Connector bus routes operate Monday–Friday, and routes 10–65 also provide Saturday service. The agency does not operate any of its routes on Sunday. Most routes provide weekday peak-hour service (every 30 minutes) in addition to hourly service Monday–Friday.

Fares
In April 2014, the fare for a one-way trip using Transit for the general public was $1.25 with a monthly pass costing $45.00. In June 2014, the one-way trip fare for the general public increased to $1.50. At the same time, the fare for TransIT Plus also increased.

Youth and students do not get a discount on one-way trip fare, but do get a discounted rate of $30.00 for a monthly pass. Seniors and disabled persons have a discounted one-way trip fare of $0.60 and a discounted monthly pass rate of $30.00. Ten trip passes can be purchased for $12.00 for the general population, $8.00 for students and youth, and $5.50 for seniors and disabled persons. Transfers are free, and most routes have timed transfers with other routes at the TransIT Center, which is at the city's downtown MARC rail station.

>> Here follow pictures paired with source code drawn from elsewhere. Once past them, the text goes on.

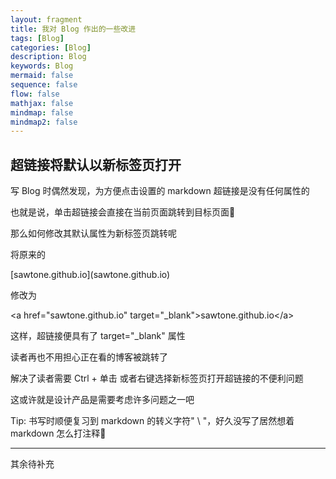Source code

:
 ```yaml
---
layout: fragment
title: 我对 Blog 作出的一些改进
tags: [Blog]
categories: [Blog]
description: Blog
keywords: Blog
mermaid: false
sequence: false
flow: false
mathjax: false
mindmap: false
mindmap2: false
---
```


## 超链接将默认以新标签页打开

写 Blog 时偶然发现，为方便点击设置的 markdown 超链接是没有任何属性的

也就是说，单击超链接会直接在当前页面跳转到目标页面🥲

那么如何修改其默认属性为新标签页跳转呢

将原来的

\[sawtone.github.io\]\(sawtone.github.io\) 

修改为 

\<a href\="sawtone.github.io" target\="_blank"\>sawtone.github.io\</a\>

这样，超链接便具有了 target="_blank" 属性

读者再也不用担心正在看的博客被跳转了

解决了读者需要 Ctrl + 单击 或者右键选择新标签页打开超链接的不便利问题

这或许就是设计产品是需要考虑许多问题之一吧

Tip: 书写时顺便复习到 markdown 的转义字符" \ "，好久没写了居然想着 markdown 怎么打注释🥲


----------------------------------

其余待补充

If the bus needs to deviate from its normal route for a stop, an additional $1.50 is charged to the passenger and 24 hours heads up must be given.

Fleet

TransIT currently has a fleet composing of full length buses for their connector routes as well as cut-away para transit vehicles used for shuttles and TransIT+ services. Currently, the fleet subsets are replaced and returned on average every 14 years, the maximum service life for a bus permitted by Maryland law.

Currency there are 28 buses and 35 para-transit cut-away buses on the active fleet, along with several minivans, and passenger cars used for various TransIT special needs services.

Former fleet
The original Frederick City Transit bus system utilized several former Frederick County Public School buses fitted with rear exit doors. These buses were numbered 101 and 102 and painted white. 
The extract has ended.